On February third a long-time girlfriend’s mother died of pneumonia and complications with Parkinson’s. Janet Mary (nee Carlson) Johnson was 73. I’ve known her daughter Sandy since we met in Moby Dick’s bar in downtown Minneapolis in 1974. I remember visiting Sandy at her parent’s home many times and learning quickly there was always something sticky and sweet to be found in the kitchen’s bread drawer.
Jan and husband Jesse were characters who genuinely loved one another and were partners for the long haul through the rebellious-child parenting years and grandparenting years. I hadn’t seen Jan for years, but Jesse was right when he remarked at the open-casket wake on Thursday evening, “She looks like she’s sleeping.”

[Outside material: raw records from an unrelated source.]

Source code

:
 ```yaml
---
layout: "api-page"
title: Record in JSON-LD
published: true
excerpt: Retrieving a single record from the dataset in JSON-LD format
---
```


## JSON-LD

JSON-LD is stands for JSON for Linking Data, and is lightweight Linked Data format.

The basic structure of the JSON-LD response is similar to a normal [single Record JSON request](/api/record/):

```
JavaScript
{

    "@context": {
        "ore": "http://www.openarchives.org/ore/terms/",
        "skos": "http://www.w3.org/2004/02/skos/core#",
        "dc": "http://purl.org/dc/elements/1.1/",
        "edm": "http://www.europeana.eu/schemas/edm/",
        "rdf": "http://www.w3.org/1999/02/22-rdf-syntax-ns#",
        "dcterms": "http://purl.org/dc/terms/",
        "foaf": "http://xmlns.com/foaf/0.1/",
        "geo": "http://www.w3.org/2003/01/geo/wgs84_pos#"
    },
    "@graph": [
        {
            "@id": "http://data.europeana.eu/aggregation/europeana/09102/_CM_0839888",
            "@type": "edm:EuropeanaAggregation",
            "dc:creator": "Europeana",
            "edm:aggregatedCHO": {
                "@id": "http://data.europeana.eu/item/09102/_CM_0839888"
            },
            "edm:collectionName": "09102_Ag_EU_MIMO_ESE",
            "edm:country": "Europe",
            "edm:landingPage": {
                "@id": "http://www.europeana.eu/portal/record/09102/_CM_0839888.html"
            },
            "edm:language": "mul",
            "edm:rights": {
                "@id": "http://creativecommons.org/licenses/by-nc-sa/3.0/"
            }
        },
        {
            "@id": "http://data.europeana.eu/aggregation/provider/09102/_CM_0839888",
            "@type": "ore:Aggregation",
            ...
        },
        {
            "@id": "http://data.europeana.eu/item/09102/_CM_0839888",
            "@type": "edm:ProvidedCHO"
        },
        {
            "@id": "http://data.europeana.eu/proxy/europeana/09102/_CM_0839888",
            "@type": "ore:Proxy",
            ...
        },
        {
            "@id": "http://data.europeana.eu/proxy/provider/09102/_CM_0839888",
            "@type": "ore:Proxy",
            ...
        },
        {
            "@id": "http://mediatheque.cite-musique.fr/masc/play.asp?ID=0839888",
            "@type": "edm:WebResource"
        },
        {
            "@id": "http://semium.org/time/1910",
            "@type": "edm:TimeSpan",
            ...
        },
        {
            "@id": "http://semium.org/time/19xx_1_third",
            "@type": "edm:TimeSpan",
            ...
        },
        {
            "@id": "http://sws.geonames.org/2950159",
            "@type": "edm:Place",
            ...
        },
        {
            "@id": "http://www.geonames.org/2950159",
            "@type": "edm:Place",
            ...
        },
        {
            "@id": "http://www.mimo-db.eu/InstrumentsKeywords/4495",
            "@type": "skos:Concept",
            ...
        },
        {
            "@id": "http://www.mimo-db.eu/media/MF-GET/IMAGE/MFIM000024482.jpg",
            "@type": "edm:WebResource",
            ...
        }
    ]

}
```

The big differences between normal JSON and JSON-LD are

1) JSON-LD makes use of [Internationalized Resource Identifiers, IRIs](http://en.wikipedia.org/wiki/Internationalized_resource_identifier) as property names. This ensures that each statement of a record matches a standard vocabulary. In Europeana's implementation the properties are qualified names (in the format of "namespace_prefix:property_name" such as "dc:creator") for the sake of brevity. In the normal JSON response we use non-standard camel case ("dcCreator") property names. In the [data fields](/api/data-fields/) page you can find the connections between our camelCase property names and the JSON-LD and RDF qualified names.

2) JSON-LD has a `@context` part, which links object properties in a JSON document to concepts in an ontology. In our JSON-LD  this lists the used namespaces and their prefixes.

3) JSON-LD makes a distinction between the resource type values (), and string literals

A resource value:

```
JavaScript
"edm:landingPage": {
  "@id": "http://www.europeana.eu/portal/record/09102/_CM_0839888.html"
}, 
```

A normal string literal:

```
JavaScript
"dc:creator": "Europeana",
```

Yesterday’s funeral service was a beautiful tribute to Jan. Her Lutheran church in south Minneapolis was filled with people who knew and loved her. Family photos had been edited together onto a DVD along with a musical soundtrack that chronicled her life. Jan was known for her shelves of photo albums, a habit passed on to her daughters.
Jesse and Jan were married for 51 years and right through to laying her to rest Jesse gave her everything she ever wanted and needed. Bless both of them.
My heart ached during the service to see Sandy’s heart so obviously broken. The relationship between a mother and a daughter is a strong, complex bond. I find funerals to be sad and frightening, as I empathize with the bereaved and yet pray that I am not in those front pews anytime soon. Of course I will not be spared, nor will people who love me. However, believing there is something else – another existence - beyond this life takes the sting from those thoughts. Realizing, however, that we will not have our loved one with us in this life is the stuff for keening.
Friends and family are so important and we need to lean on each other in times like these. We should try to get together for occasions other than weddings and funerals.